These are my top two choices for Chemical Engineering so assuming I get into both with around an equal cost which should I choose?
I know that UW is ranked #6 for ChemE but Schreyers seems to offer a great opportunity. Any input is appreciated, thanks!
I go to Penn State with that exact experience (senior in Schreyer majoring in ChemE) so let me know if you have any specific questions. I am not familiar with the other program so can’t speak to any comparisons.
For the same cost, I would pick Wisconsin. Madison is one of the great college towns.
bodangles, Do you feel that the Schreyer experience was a definite advantage over just simply regular Penn State. I am not putting down Penn State at all (I think it’s a great school) but having small class sizes and a more personal education while having the awesome atmosphere of a big school sounds great. I am curious if that is truly the case. Also, how was the ChemE education? Do you feel you had enough opportunities for research/co-op/real experience?
Thanks for your help!
I enjoy Schreyer and have had a real opportunity to take interesting classes I never expected to take (the yearlong honors English sequence, criminology, geography, energy) as well as honors math (Calc 1, Calc 2, DiffEq). But your major classes are not going to be offered in a regular version and an honors version, so the main CHE classes are going to be 100-200 students still.

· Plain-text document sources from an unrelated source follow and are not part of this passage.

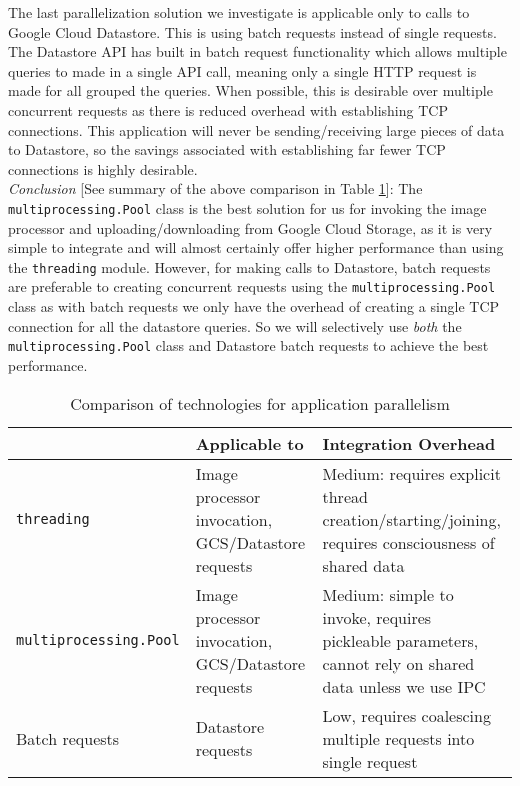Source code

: \documentclass[10pt, onecolumn, draftclsnofoot, letterpaper, compsoc]{IEEEtran}
\begin{document}
The last parallelization solution we investigate is applicable only to calls to
Google Cloud Datastore. This is using batch requests instead of single requests.
The Datastore API has built in batch request functionality which allows multiple
queries to made in a single API call, meaning only a single HTTP request is made
for all grouped the queries\cite{batches}. When possible, this is desirable over
multiple concurrent requests as there is reduced overhead with establishing
TCP connections. This application will never be sending/receiving large
pieces of data to Datastore, so the savings associated with establishing
far fewer TCP connections is highly desirable. \\

\textit{Conclusion} [See summary of the above comparison in Table \ref{table:bret3}]:
The {\tt multiprocessing.Pool} class is the best solution for us
for invoking the image processor and uploading/downloading from Google Cloud
Storage, as it is very simple to integrate and will almost certainly offer
higher performance than using the {\tt threading} module. However, for making calls
to Datastore, batch requests are preferable to creating concurrent requests using the
{\tt multiprocessing.Pool} class as with batch requests we only have the overhead
of creating a single TCP connection for all the datastore queries. So we will selectively
use \textit{both} the {\tt multiprocessing.Pool} class and Datastore batch requests to
achieve the best performance. \\

\begin{table}[h]
\centering
\caption{Comparison of technologies for application parallelism}
\begin{tabular}{|p{4.2cm}|p{4.2cm}|p{4.2cm}|}
\cline{3-3}
\hline

 & Applicable to & Integration Overhead \\ \hline

{\tt threading} & Image processor invocation, GCS/Datastore requests
& Medium: requires explicit thread creation/starting/joining,
requires consciousness of shared data \\ \hline

{\tt multiprocessing.Pool} & Image processor invocation, GCS/Datastore requests
& Medium: simple to invoke, requires pickleable parameters, cannot rely
on shared data unless we use IPC \\ \hline

Batch requests & Datastore requests & Low, requires coalescing multiple
requests into single request  \\ \hline

\end{tabular}
\label{table:bret3}
\end{table}
\end{document}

You can “honors option” these classes so you can dive more deeply into the engineering material, but it’s not quite the same thing as having an official CHE 340H or whatever.
For me that’s not a problem because I get to pursue other random interests and CHE is hard enough without taking those classes as honors, but that’s kind of a personal preference thing.
I have been participating in research for 1.5 years now (started junior fall), and it was pretty easy to get involved with; I just asked a professor whose class I had taken if he had space available for undergrads in his lab. Two other students started about the same time as me, one being a sophomore and one a junior. So you may have to ask more than one professor if you get unlucky the first time you ask, but they want to work with you and the opportunities are there.
I also had one internship, which I found out about because the department emailed out a request from the company for resume submissions. The PSU career fairs are quite big.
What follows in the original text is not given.